## Working data
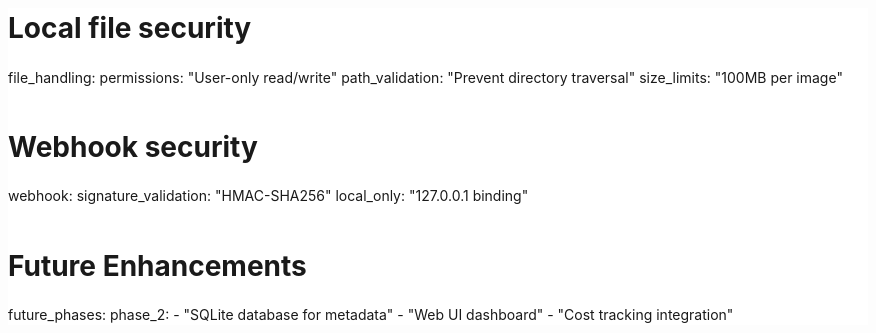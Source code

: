   # Local file security
  file_handling:
    permissions: "User-only read/write"
    path_validation: "Prevent directory traversal"
    size_limits: "100MB per image"
  
  # Webhook security
  webhook:
    signature_validation: "HMAC-SHA256"
    local_only: "127.0.0.1 binding"

# Future Enhancements
future_phases:
  phase_2:
    - "SQLite database for metadata"
    - "Web UI dashboard"
    - "Cost tracking integration"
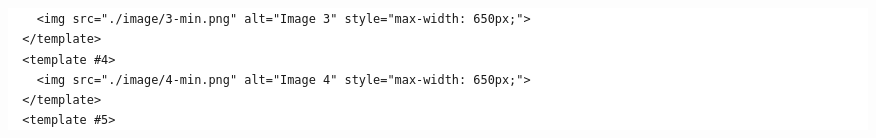         <img src="./image/3-min.png" alt="Image 3" style="max-width: 650px;">
      </template>
      <template #4>
        <img src="./image/4-min.png" alt="Image 4" style="max-width: 650px;">
      </template>
      <template #5>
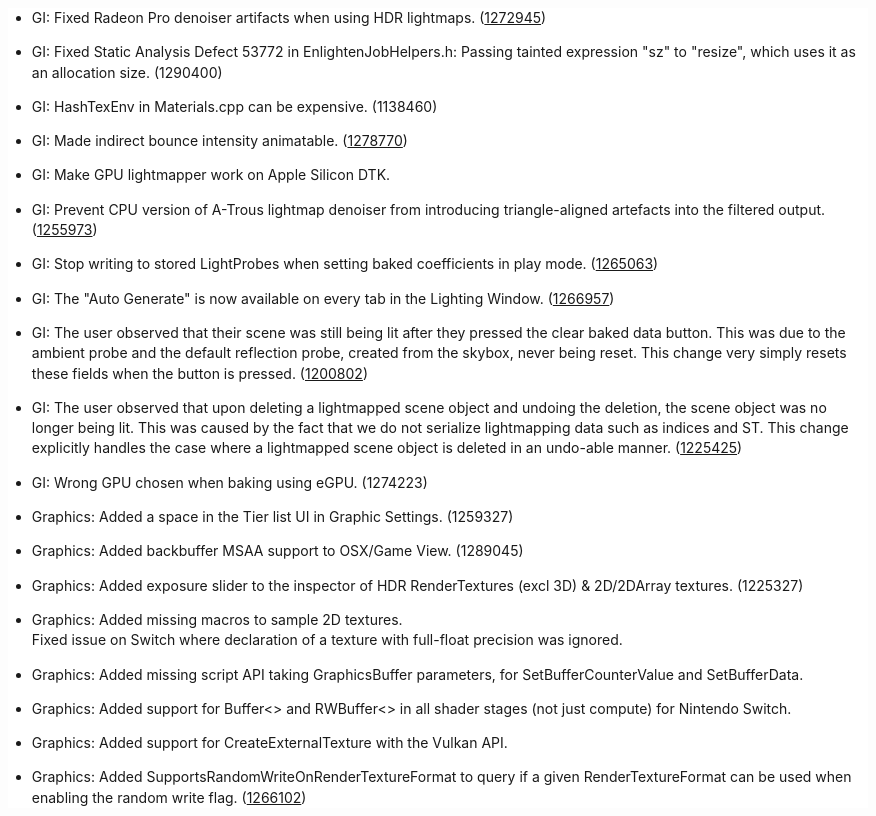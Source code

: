 *   GI: Fixed Radeon Pro denoiser artifacts when using HDR lightmaps. ([1272945](https://issuetracker.unity3d.com/issues/plm-radeon-pro-denoiser-produces-artifacts))
    
*   GI: Fixed Static Analysis Defect 53772 in EnlightenJobHelpers.h: Passing tainted expression "sz" to "resize", which uses it as an allocation size. (1290400)
    
*   GI: HashTexEnv in Materials.cpp can be expensive. (1138460)
    
*   GI: Made indirect bounce intensity animatable. ([1278770](https://issuetracker.unity3d.com/issues/some-light-properties-are-not-animatable))
    
*   GI: Make GPU lightmapper work on Apple Silicon DTK.
    
*   GI: Prevent CPU version of A-Trous lightmap denoiser from introducing triangle-aligned artefacts into the filtered output. ([1255973](https://issuetracker.unity3d.com/issues/cpu-plm-artifacts-on-the-baked-shadow-when-baking-with-using-a-trous-filter))
    
*   GI: Stop writing to stored LightProbes when setting baked coefficients in play mode. ([1265063](https://issuetracker.unity3d.com/issues/changes-to-the-coefficients-of-the-light-probes-persist-after-exiting-the-play-mode-when-they-were-changed-during-the-play-mode))
    
*   GI: The "Auto Generate" is now available on every tab in the Lighting Window. ([1266957](https://issuetracker.unity3d.com/issues/in-lighting-window-auto-generate-toggle-disappears-when-going-into-a-non-scene-tab))
    
*   GI: The user observed that their scene was still being lit after they pressed the clear baked data button. This was due to the ambient probe and the default reflection probe, created from the skybox, never being reset. This change very simply resets these fields when the button is pressed. ([1200802](https://issuetracker.unity3d.com/issues/gi-clearing-bake-data-does-not-sync-to-game-view-or-scene-view-immediately))
    
*   GI: The user observed that upon deleting a lightmapped scene object and undoing the deletion, the scene object was no longer being lit. This was caused by the fact that we do not serialize lightmapping data such as indices and ST. This change explicitly handles the case where a lightmapped scene object is deleted in an undo-able manner. ([1225425](https://issuetracker.unity3d.com/issues/the-lightmaps-are-not-restored-after-removing-baked-gameobject-and-undoing))
    
*   GI: Wrong GPU chosen when baking using eGPU. (1274223)
    
*   Graphics: Added a space in the Tier list UI in Graphic Settings. (1259327)
    
*   Graphics: Added backbuffer MSAA support to OSX/Game View. (1289045)
    
*   Graphics: Added exposure slider to the inspector of HDR RenderTextures (excl 3D) & 2D/2DArray textures. (1225327)
    
*   Graphics: Added missing macros to sample 2D textures.  
    Fixed issue on Switch where declaration of a texture with full-float precision was ignored.
    
*   Graphics: Added missing script API taking GraphicsBuffer parameters, for SetBufferCounterValue and SetBufferData.
    
*   Graphics: Added support for Buffer<> and RWBuffer<> in all shader stages (not just compute) for Nintendo Switch.
    
*   Graphics: Added support for CreateExternalTexture with the Vulkan API.
    
*   Graphics: Added SupportsRandomWriteOnRenderTextureFormat to query if a given RenderTextureFormat can be used when enabling the random write flag. ([1266102](https://issuetracker.unity3d.com/issues/some-textures-are-not-created-when-their-formats-are-shown-as-supported-by-systeminfo-dot-supportsrendertextureformat))
    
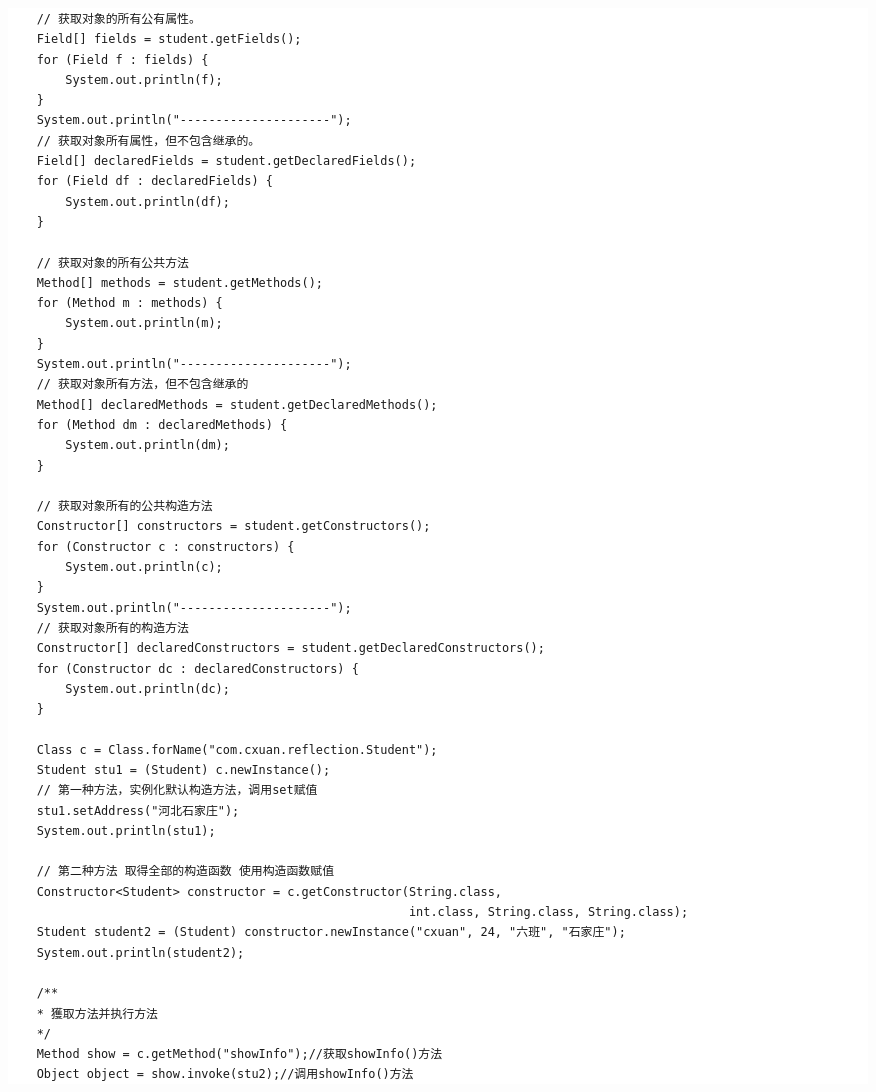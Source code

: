         // 获取对象的所有公有属性。
        Field[] fields = student.getFields();
        for (Field f : fields) {
            System.out.println(f);
        }
        System.out.println("---------------------");
        // 获取对象所有属性，但不包含继承的。
        Field[] declaredFields = student.getDeclaredFields();
        for (Field df : declaredFields) {
            System.out.println(df);
        }
      
      	// 获取对象的所有公共方法
        Method[] methods = student.getMethods();
        for (Method m : methods) {
            System.out.println(m);
        }
        System.out.println("---------------------");
        // 获取对象所有方法，但不包含继承的
        Method[] declaredMethods = student.getDeclaredMethods();
        for (Method dm : declaredMethods) {
            System.out.println(dm);
        }
				
      	// 获取对象所有的公共构造方法
        Constructor[] constructors = student.getConstructors();
        for (Constructor c : constructors) {
            System.out.println(c);
        }
        System.out.println("---------------------");
        // 获取对象所有的构造方法
        Constructor[] declaredConstructors = student.getDeclaredConstructors();
        for (Constructor dc : declaredConstructors) {
            System.out.println(dc);
        }
      
      	Class c = Class.forName("com.cxuan.reflection.Student");
      	Student stu1 = (Student) c.newInstance();
      	// 第一种方法，实例化默认构造方法，调用set赋值
        stu1.setAddress("河北石家庄");
        System.out.println(stu1);

        // 第二种方法 取得全部的构造函数 使用构造函数赋值
        Constructor<Student> constructor = c.getConstructor(String.class, 
                                                            int.class, String.class, String.class);
        Student student2 = (Student) constructor.newInstance("cxuan", 24, "六班", "石家庄");
        System.out.println(student2);

        /**
        * 獲取方法并执行方法
        */
        Method show = c.getMethod("showInfo");//获取showInfo()方法
        Object object = show.invoke(stu2);//调用showInfo()方法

## Task instructions
Lines of the material that hold the word "declaredMethods" should be counted, and the number alone given.

## Problem solution
2